Many resources are needed to download a project. Please understand that we have to compensate our server costs. Thank you in advance. Project price only 1 $
You can buy this project and download/modify it how often you want.
package org.openstreetmap.atlas.checks.distributed;
import java.util.ArrayList;
import java.util.Collections;
import java.util.HashSet;
import java.util.List;
import java.util.Map;
import java.util.Objects;
import java.util.Optional;
import java.util.Set;
import java.util.function.Consumer;
import java.util.stream.Collectors;
import java.util.stream.Stream;
import org.apache.spark.TaskContext;
import org.apache.spark.api.java.JavaPairRDD;
import org.openstreetmap.atlas.checks.base.BaseCheck;
import org.openstreetmap.atlas.checks.base.CheckResourceLoader;
import org.openstreetmap.atlas.checks.base.ExternalDataFetcher;
import org.openstreetmap.atlas.checks.configuration.ConfigurationResolver;
import org.openstreetmap.atlas.checks.constants.CommonConstants;
import org.openstreetmap.atlas.checks.event.CheckFlagFileProcessor;
import org.openstreetmap.atlas.checks.event.CheckFlagGeoJsonProcessor;
import org.openstreetmap.atlas.checks.event.CheckFlagTippecanoeProcessor;
import org.openstreetmap.atlas.checks.event.MetricFileGenerator;
import org.openstreetmap.atlas.checks.maproulette.MapRouletteClient;
import org.openstreetmap.atlas.checks.maproulette.MapRouletteConfiguration;
import org.openstreetmap.atlas.event.EventService;
import org.openstreetmap.atlas.exception.CoreException;
import org.openstreetmap.atlas.generator.tools.spark.SparkJob;
import org.openstreetmap.atlas.generator.tools.spark.utilities.SparkFileHelper;
import org.openstreetmap.atlas.generator.tools.spark.utilities.SparkFileOutput;
import org.openstreetmap.atlas.generator.tools.spark.utilities.SparkFilePath;
import org.openstreetmap.atlas.geography.Rectangle;
import org.openstreetmap.atlas.geography.atlas.Atlas;
import org.openstreetmap.atlas.geography.atlas.items.AtlasEntity;
import org.openstreetmap.atlas.geography.atlas.items.Relation;
import org.openstreetmap.atlas.geography.atlas.items.complex.ComplexEntity;
import org.openstreetmap.atlas.geography.atlas.items.complex.Finder;
import org.openstreetmap.atlas.streaming.resource.FileSuffix;
import org.openstreetmap.atlas.utilities.collections.StringList;
import org.openstreetmap.atlas.utilities.configuration.Configuration;
import org.openstreetmap.atlas.utilities.configuration.MergedConfiguration;
import org.openstreetmap.atlas.utilities.configuration.StandardConfiguration;
import org.openstreetmap.atlas.utilities.runtime.CommandMap;
import org.openstreetmap.atlas.utilities.scalars.Duration;
import org.openstreetmap.atlas.utilities.threads.Pool;
import org.openstreetmap.atlas.utilities.time.Time;
import org.slf4j.Logger;
import org.slf4j.LoggerFactory;
import scala.Tuple2;
/**
* Executes integrity checks as a {@link SparkJob}. The job parallelizes on the number of countries.

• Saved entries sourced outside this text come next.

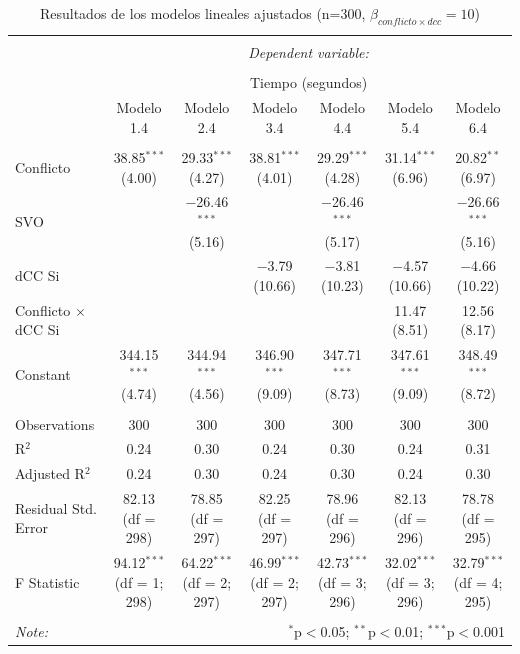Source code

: \documentclass[
  spanish,
  10pt,
]{article}
\begin{document}
\begin{table}[H] \centering 
  \caption{Resultados de los modelos lineales ajustados (n=300, $\beta_{conflicto \times dcc} = 10$)} 
  \label{} 
\tiny 
\begin{tabular}{@{\extracolsep{5pt}}lcccccc} 
\\[-1.8ex]\hline 
\hline \\[-1.8ex] 
 & \multicolumn{6}{c}{\textit{Dependent variable:}} \\ 
\cline{2-7} 
\\[-1.8ex] & \multicolumn{6}{c}{Tiempo (segundos)} \\ 
 & Modelo 1.4 & Modelo 2.4 & Modelo 3.4 & Modelo 4.4 & Modelo 5.4 & Modelo 6.4 \\ 
\hline \\[-1.8ex] 
 Conflicto & 38.85$^{***}$ (4.00) & 29.33$^{***}$ (4.27) & 38.81$^{***}$ (4.01) & 29.29$^{***}$ (4.28) & 31.14$^{***}$ (6.96) & 20.82$^{**}$ (6.97) \\ 
  SVO &  & $-$26.46$^{***}$ (5.16) &  & $-$26.46$^{***}$ (5.17) &  & $-$26.66$^{***}$ (5.16) \\ 
  dCC Si &  &  & $-$3.79 (10.66) & $-$3.81 (10.23) & $-$4.57 (10.66) & $-$4.66 (10.22) \\ 
  Conflicto $\times$ dCC Si &  &  &  &  & 11.47 (8.51) & 12.56 (8.17) \\ 
  Constant & 344.15$^{***}$ (4.74) & 344.94$^{***}$ (4.56) & 346.90$^{***}$ (9.09) & 347.71$^{***}$ (8.73) & 347.61$^{***}$ (9.09) & 348.49$^{***}$ (8.72) \\ 
 \hline \\[-1.8ex] 
Observations & 300 & 300 & 300 & 300 & 300 & 300 \\ 
R$^{2}$ & 0.24 & 0.30 & 0.24 & 0.30 & 0.24 & 0.31 \\ 
Adjusted R$^{2}$ & 0.24 & 0.30 & 0.24 & 0.30 & 0.24 & 0.30 \\ 
Residual Std. Error & 82.13 (df = 298) & 78.85 (df = 297) & 82.25 (df = 297) & 78.96 (df = 296) & 82.13 (df = 296) & 78.78 (df = 295) \\ 
F Statistic & 94.12$^{***}$ (df = 1; 298) & 64.22$^{***}$ (df = 2; 297) & 46.99$^{***}$ (df = 2; 297) & 42.73$^{***}$ (df = 3; 296) & 32.02$^{***}$ (df = 3; 296) & 32.79$^{***}$ (df = 4; 295) \\ 
\hline 
\hline \\[-1.8ex] 
\textit{Note:}  & \multicolumn{6}{r}{$^{*}$p$<$0.05; $^{**}$p$<$0.01; $^{***}$p$<$0.001} \\ 
\end{tabular} 
\end{table}
\end{document}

* Each slave will process a country and run all enabled checks.
*
* @author mgostintsev
*/
public class IntegrityCheckSparkJob extends IntegrityChecksCommandArguments
{
public static final String METRICS_FILENAME = "check-run-time.csv";
// Indicator key for ignored countries
private static final String IGNORED_KEY = "Ignored";
private static final String INTERMEDIATE_ATLAS_EXTENSION = FileSuffix.ATLAS.toString()
+ FileSuffix.GZIP.toString();
// Thread pool settings
private static final Duration POOL_DURATION_BEFORE_KILL = Duration.minutes(300);
private static final Logger logger = LoggerFactory.getLogger(IntegrityCheckSparkJob.class);
private static final long serialVersionUID = 2990087219645942330L;
/**
* Main entry point for the Spark job
*
* @param args
* arguments for the Spark job
*/
public static void main(final String[] args)
{
new IntegrityCheckSparkJob().run(args);
}
/**
* Executes all {@link BaseCheck}s on the given {@link Atlas}. Each check runs in a separate
* thread. The checks go over all {@link AtlasEntity}s and {@link Relation}s.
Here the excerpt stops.